1935 American short film by Charles Lamont

Restless Knights is a 1935 short subject directed by Charles Lamont starring American slapstick comedy team The Three Stooges (Moe Howard, Larry Fine and Curly Howard). It is the sixth entry in the series released by Columbia Pictures starring the comedians, who released 190 shorts for the studio between 1934 and 1959.

In the film, three brothers from the Kingdom of Anaesthesia are given patents of nobility (a Duke, a Count, and a Baron) and tasked with safeguarding Queen Anne. When she vanishes during a wrestling match, they are accused of kidnapping her. Evading execution because the executioners are preoccupied by voyeurism, the trio searches for the missing queen.

==Plot==
Set in the Middle Ages, the patriarch of the Stooges imparts to them, on his deathbed, their noble lineage. Ascending to titles of nobility – Duke of Durham (Larry), Count of Fife (Moe), and Baron of Gray Matter (Curly) – they pledge to safeguard Queen Anne of their ancestral realm, Anesthesia. Rumors circulate of an impending coup orchestrated by Prince Boris, the current prime minister, prompting the Stooges to fulfill their father's charge.

As royal guards under their misremembered pseudonyms – Duke of Mixture, Fife of Drum, and Baron of Brains – the Stooges find themselves embroiled in intrigue when Queen Anne vanishes during a wrestling match. Disheartened by the contest's outcome, Moe and Curly impulsively substitute for the combatants, with Larry officiating.
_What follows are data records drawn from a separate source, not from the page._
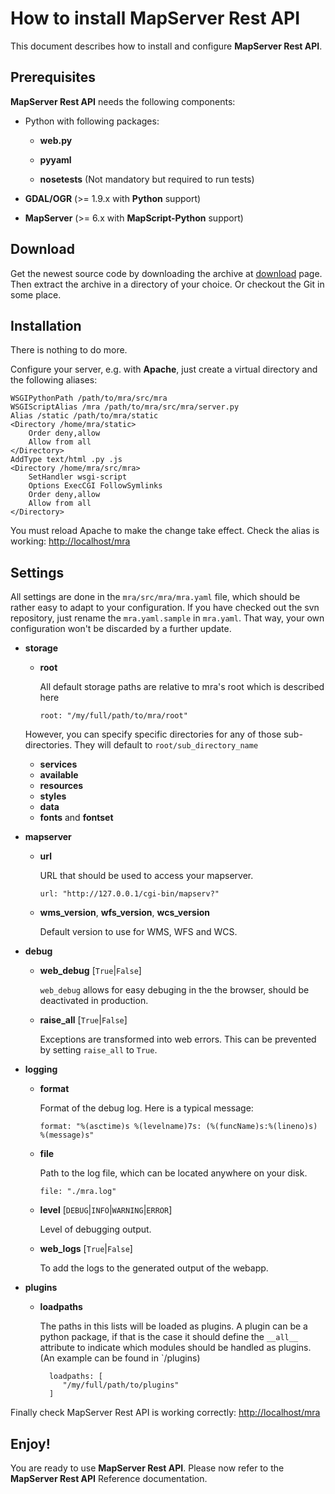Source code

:# How to install MapServer Rest API

This document describes how to install and configure **MapServer Rest API**.

## Prerequisites

**MapServer Rest API** needs the following components:

* Python with following packages:

	* **web.py**

	* **pyyaml**

	* **nosetests** (Not mandatory but required to run tests)

* **GDAL/OGR** (>= 1.9.x with **Python** support)

* **MapServer** (>= 6.x with **MapScript-Python** support)


## Download

Get the newest source code by downloading the archive at [download](https://github.com/neogeo-technologies/mra) page.
Then extract the archive in a directory of your choice.
Or checkout the Git in some place.

## Installation

There is nothing to do more.

Configure your server, e.g. with **Apache**, just create a virtual directory and the following aliases:

    WSGIPythonPath /path/to/mra/src/mra
    WSGIScriptAlias /mra /path/to/mra/src/mra/server.py
    Alias /static /path/to/mra/static
    <Directory /home/mra/static>
        Order deny,allow
        Allow from all
    </Directory>
    AddType text/html .py .js
    <Directory /home/mra/src/mra>
        SetHandler wsgi-script
        Options ExecCGI FollowSymlinks
        Order deny,allow
        Allow from all
    </Directory>

You must reload Apache to make the change take effect.
Check the alias is working: [http://localhost/mra](http://localhost/mra)


## Settings

All settings are done in the `mra/src/mra/mra.yaml` file, which should be rather easy to adapt to your configuration. 
If you have checked out the svn repository, just rename the `mra.yaml.sample` in `mra.yaml`. 
That way, your own configuration won't be discarded by a further update.

* **storage**

	* **root**

		All default storage paths are relative to mra's root which is described here

		`root: "/my/full/path/to/mra/root"`

	However, you can specify specific directories for any of those sub-directories. They will default to `root/sub_directory_name`

    * **services**
    * **available**
    * **resources**
	* **styles**
    * **data**
    * **fonts** and **fontset**

* **mapserver**

	* **url**

		URL that should be used to access your mapserver.

		`url: "http://127.0.0.1/cgi-bin/mapserv?"`

	* **wms\_version**, **wfs\_version**, **wcs\_version**

		Default version to use for WMS, WFS and WCS.

* **debug**

	* **web\_debug** [`True`|`False`]

		`web_debug` allows for easy debuging in the the browser, should be deactivated in production.

	* **raise\_all** [`True`|`False`]

		Exceptions are transformed into web errors. This can be prevented by setting `raise_all` to `True`.

* **logging**

	* **format**

		Format of the debug log. Here is a typical message:

		`format: "%(asctime)s %(levelname)7s: (%(funcName)s:%(lineno)s) %(message)s"`

	* **file**

		Path to the log file, which can be located anywhere on your disk.

		`file: "./mra.log"`

	* **level** [`DEBUG`|`INFO`|`WARNING`|`ERROR`]

		Level of debugging output.

	* **web\_logs** [`True`|`False`]
		
		To add the logs to the generated output of the webapp.

* **plugins**

	* **loadpaths**

		The paths in this lists will be loaded as plugins. 
		A plugin can be a python package, if that is the case it should define the `__all__` attribute to indicate which modules should be handled as plugins. (An example can be found in `/plugins)

		    loadpaths: [
			   "/my/full/path/to/plugins"
    		]

Finally check MapServer Rest API is working correctly: [http://localhost/mra](http://localhost/mra)

## Enjoy!

You are ready to use **MapServer Rest API**.
Please now refer to the **MapServer Rest API** Reference documentation.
Following a tumultuous bout, the queen's disappearance casts suspicion on the Stooges, leading to their arrest and sentencing to execution by crossbows.
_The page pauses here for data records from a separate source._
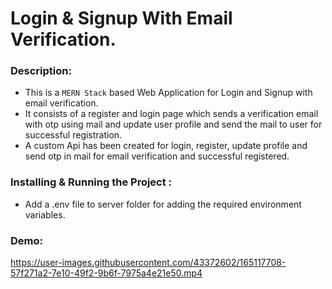 # Login & Signup With Email Verification.

### Description:

- This is a `MERN Stack` based Web Application for Login and Signup with email verification.
- It consists of a register and login page which sends a verification email with otp using mail and update user profile and send the mail to user for successful registration.
- A custom Api has been created for login, register, update profile and send otp in mail for email verification and successful registered. 

### Installing & Running the Project :
- Add a .env file to server folder for adding the required environment variables.


### Demo:


https://user-images.githubusercontent.com/43372602/165117708-57f271a2-7e10-49f2-9b6f-7975a4e21e50.mp4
Fortuitously, the executioners' distraction by a woman undressing affords the Stooges an opportunity to evade their fate. A chance encounter with a dropped jug reveals a crucial clue – the queen's whereabouts concealed in the wine cellar. Employing a plan to physically overcome their adversaries, the Stooges encounter setbacks and comedic mishaps, accidentally incapacitating each other and, regrettably, the queen.

==Production notes==
Restless Knights was filmed on December 19–22, 1934. The film title Restless Knights is a pun on "restless nights," or chronic insomnia. Opening theme music was titled "Entry of the Giants," composed by Louis Silvers.

This short marked the second and final appearance of co-star Walter Brennan in a Stooge short after appearing in the first short 'Woman Haters'.

The title Duke of Durham references Duke University, which has been in Durham, North Carolina since 1892.

The title Baron of Gray Matter is a pun on "barren of gray matter" - i.e., brainless.